Gaines Adams gone already, at just 26? The Bears' third-year defensive end never remotely lived up to his No. 4 standing in the 2007 draft -- he was chosen three spots ahead of the Vikings' Adrian Peterson -- but he at least was getting a chance to re-launch his NFL career in Chicago, after being traded there by Tampa Bay in October. You have to think that Adams would have benefited from a full season of tutelage from Bears defensive line coach Rod Marinelli, one of the best in the business.

On top of the Chris Henry tragedy last month, it has been a season filled with some sadness in the NFL.

• You may not know much about him except for his familiar last name, but I stand in awe of the coaching career of Redskins defensive assistant Kirk Olivadotti, who just might be the NFL's version of a cockroach. And I say that with the greatest respect, in deference to Olivadotti's ability to survive anything.

The Redskins on Saturday announced that Olivadotti has been retained by new Washington head coach Mike Shanahan, who moved him from linebackers coach to defensive assistant, making room for new linebackers coach, Lou Spanos. Olivadotti, the son of former Dolphins defensive coordinator Tom Olivadotti, joined Washington in 2000, and is the senior most Redskins assistant in terms of tenure.
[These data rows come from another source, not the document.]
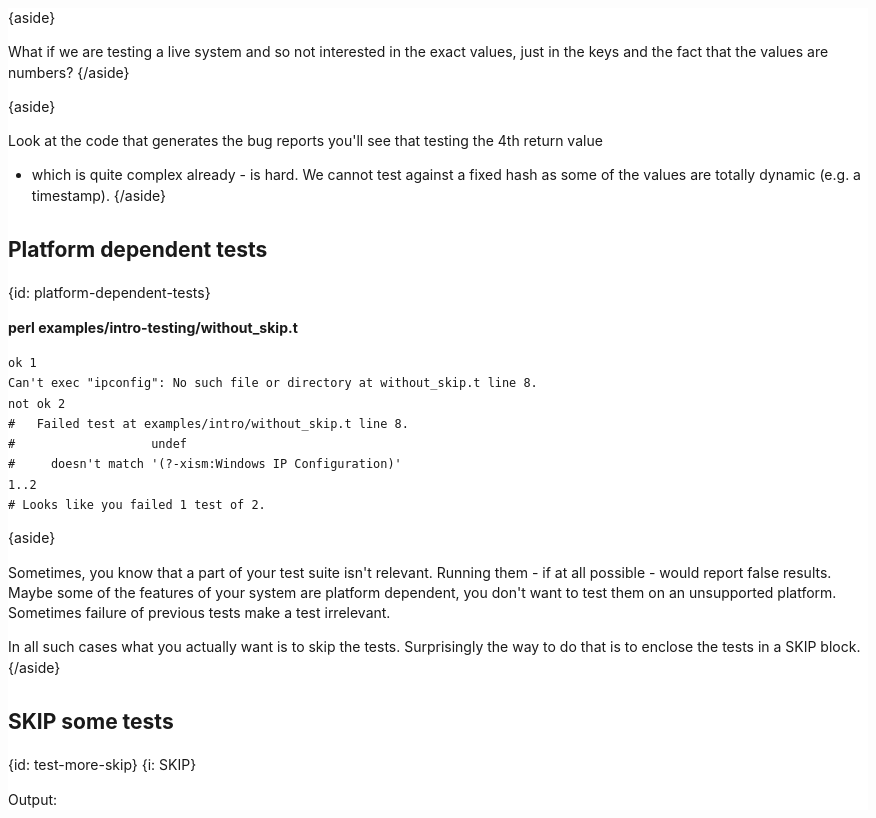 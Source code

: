 {aside}

What if we are testing a live system and so not interested in the exact values,
just in the keys and the fact that the values are numbers?
{/aside}

{aside}

Look at the code that generates the bug reports you'll see that testing the 4th return value
- which is quite complex already - is hard. We cannot test against a fixed hash as some
of the values are totally dynamic (e.g. a timestamp).
{/aside}
![](examples/test-perl/lib/MyBugs.pm)



## Platform dependent tests
{id: platform-dependent-tests}
![](examples/intro-testing/without_skip.t)

**perl examples/intro-testing/without_skip.t**


```
ok 1
Can't exec "ipconfig": No such file or directory at without_skip.t line 8.
not ok 2
#   Failed test at examples/intro/without_skip.t line 8.
#                   undef
#     doesn't match '(?-xism:Windows IP Configuration)'
1..2
# Looks like you failed 1 test of 2.
```

{aside}

Sometimes, you know that a part of your test suite isn't relevant.
Running them - if at all possible - would report false results.
Maybe some of the features of your system are platform dependent, you don't want to
test them on an unsupported platform. Sometimes failure of previous tests make a
test irrelevant.

In all such cases what you actually want is to skip the tests. Surprisingly the way
to do that is to enclose the tests in a SKIP block.
{/aside}


## SKIP some tests
{id: test-more-skip}
{i: SKIP}
![](examples/intro-testing/skip.t)

Output:

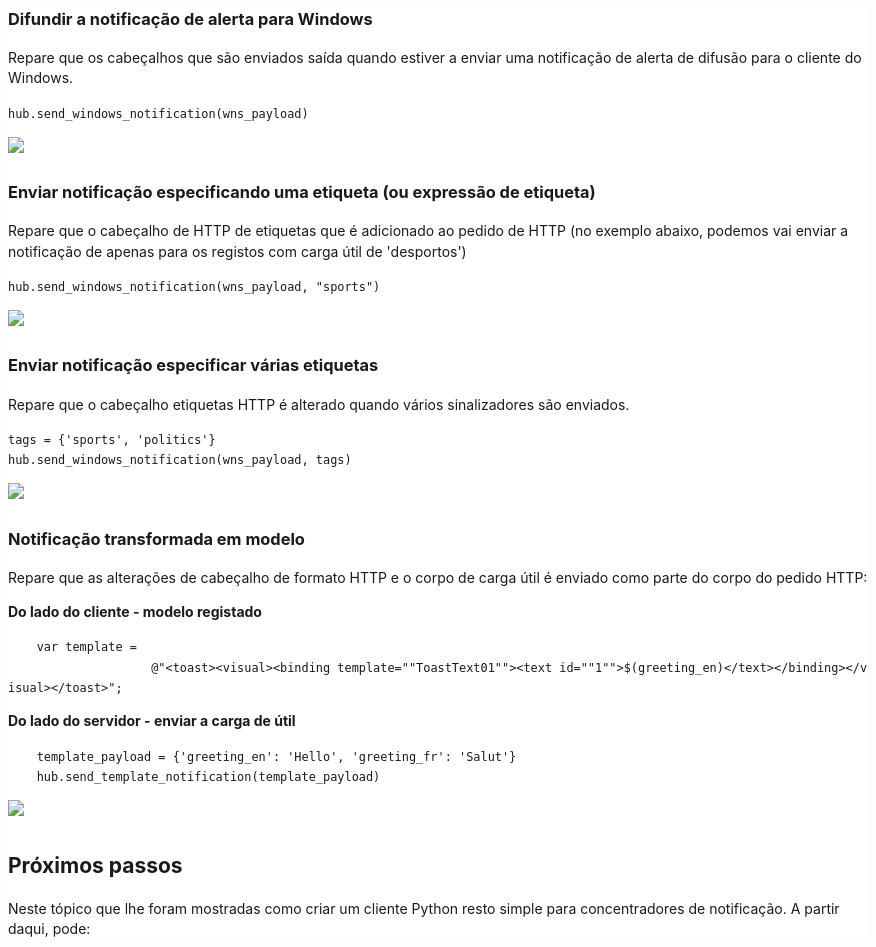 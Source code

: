### <a name="broadcast-toast-notification-to-windows"></a>Difundir a notificação de alerta para Windows 

Repare que os cabeçalhos que são enviados saída quando estiver a enviar uma notificação de alerta de difusão para o cliente do Windows. 

    hub.send_windows_notification(wns_payload)

![][2]

### <a name="send-notification-specifying-a-tag-or-tag-expression"></a>Enviar notificação especificando uma etiqueta (ou expressão de etiqueta)

Repare que o cabeçalho de HTTP de etiquetas que é adicionado ao pedido de HTTP (no exemplo abaixo, podemos vai enviar a notificação de apenas para os registos com carga útil de 'desportos')

    hub.send_windows_notification(wns_payload, "sports")

![][3]

### <a name="send-notification-specifying-multiple-tags"></a>Enviar notificação especificar várias etiquetas

Repare que o cabeçalho etiquetas HTTP é alterado quando vários sinalizadores são enviados. 
    
    tags = {'sports', 'politics'}
    hub.send_windows_notification(wns_payload, tags)

![][4]

### <a name="templated-notification"></a>Notificação transformada em modelo

Repare que as alterações de cabeçalho de formato HTTP e o corpo de carga útil é enviado como parte do corpo do pedido HTTP:

**Do lado do cliente - modelo registado**

        var template =
                        @"<toast><visual><binding template=""ToastText01""><text id=""1"">$(greeting_en)</text></binding></visual></toast>";
            
**Do lado do servidor - enviar a carga de útil**
        
        template_payload = {'greeting_en': 'Hello', 'greeting_fr': 'Salut'}
        hub.send_template_notification(template_payload)

![][5]


## <a name="next-steps"></a>Próximos passos
Neste tópico que lhe foram mostradas como criar um cliente Python resto simple para concentradores de notificação. A partir daqui, pode:


[Exemplo de bombom Python resto]: https://github.com/Azure/azure-notificationhubs-samples/tree/master/notificationhubs-rest-python
[Obter tutorial de introdução]: http://azure.microsoft.com/documentation/articles/notification-hubs-windows-store-dotnet-get-started/
[Força tutorial de notícias]: http://azure.microsoft.com/documentation/articles/notification-hubs-windows-store-dotnet-send-breaking-news/
[Localizar tutorial de notícias]: http://azure.microsoft.com/documentation/articles/notification-hubs-windows-store-dotnet-send-localized-breaking-news/
[1]: ./media/notification-hubs-python-backend-how-to/DetailedLoggingInfo.png
[2]: ./media/notification-hubs-python-backend-how-to/BroadcastScenario.png
[3]: ./media/notification-hubs-python-backend-how-to/SendWithOneTag.png
[4]: ./media/notification-hubs-python-backend-how-to/SendWithMultipleTags.png
[5]: ./media/notification-hubs-python-backend-how-to/TemplatedNotification.png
Remarkably, he has somehow managed to work for -- and be retained by -- every Washington head coach of the past 10 years: Norv Turner, Terry Robiskie, Marty Schottenheimer, Steve Spurrier, Joe Gibbs, Jim Zorn and now Shanahan.

Mike Tice's decision this week to go from being Jacksonville tight ends coach to Lovie Smith's new offensive line coach in Chicago might be a lateral move, but it makes all the sense in the world when you consider that his son, Nate, is a reserve quarterback at the University of Wisconsin, having transferred there in 2009 from the University of Central Florida.

Chicago is a mere 150 miles southeast of Madison, Wis., and Tice is now in better position to watch his 6-foot-5, 220-pound son play ball. The younger Tice had to sit out this season due to transfer rules, but he'll be eligible in 2010 as a redshirt junior. I live in Madison, Wis., these days, and I've seen the Tices in town more than once already. People forget, but before he had a 14-year NFL career as a tight end, Mike Tice was a quarterback at the University of Maryland.

• I can certainly see why the University of Tennessee rushed to hire Derek Dooley, the former Louisiana Tech head coach and the son of legendary Georgia head coach Vince Dooley. Because things worked out so well for the Vols the last time they hired the son of a well-known veteran football coach. That would be the Lane and Monte Kiffin tandem. You remember them.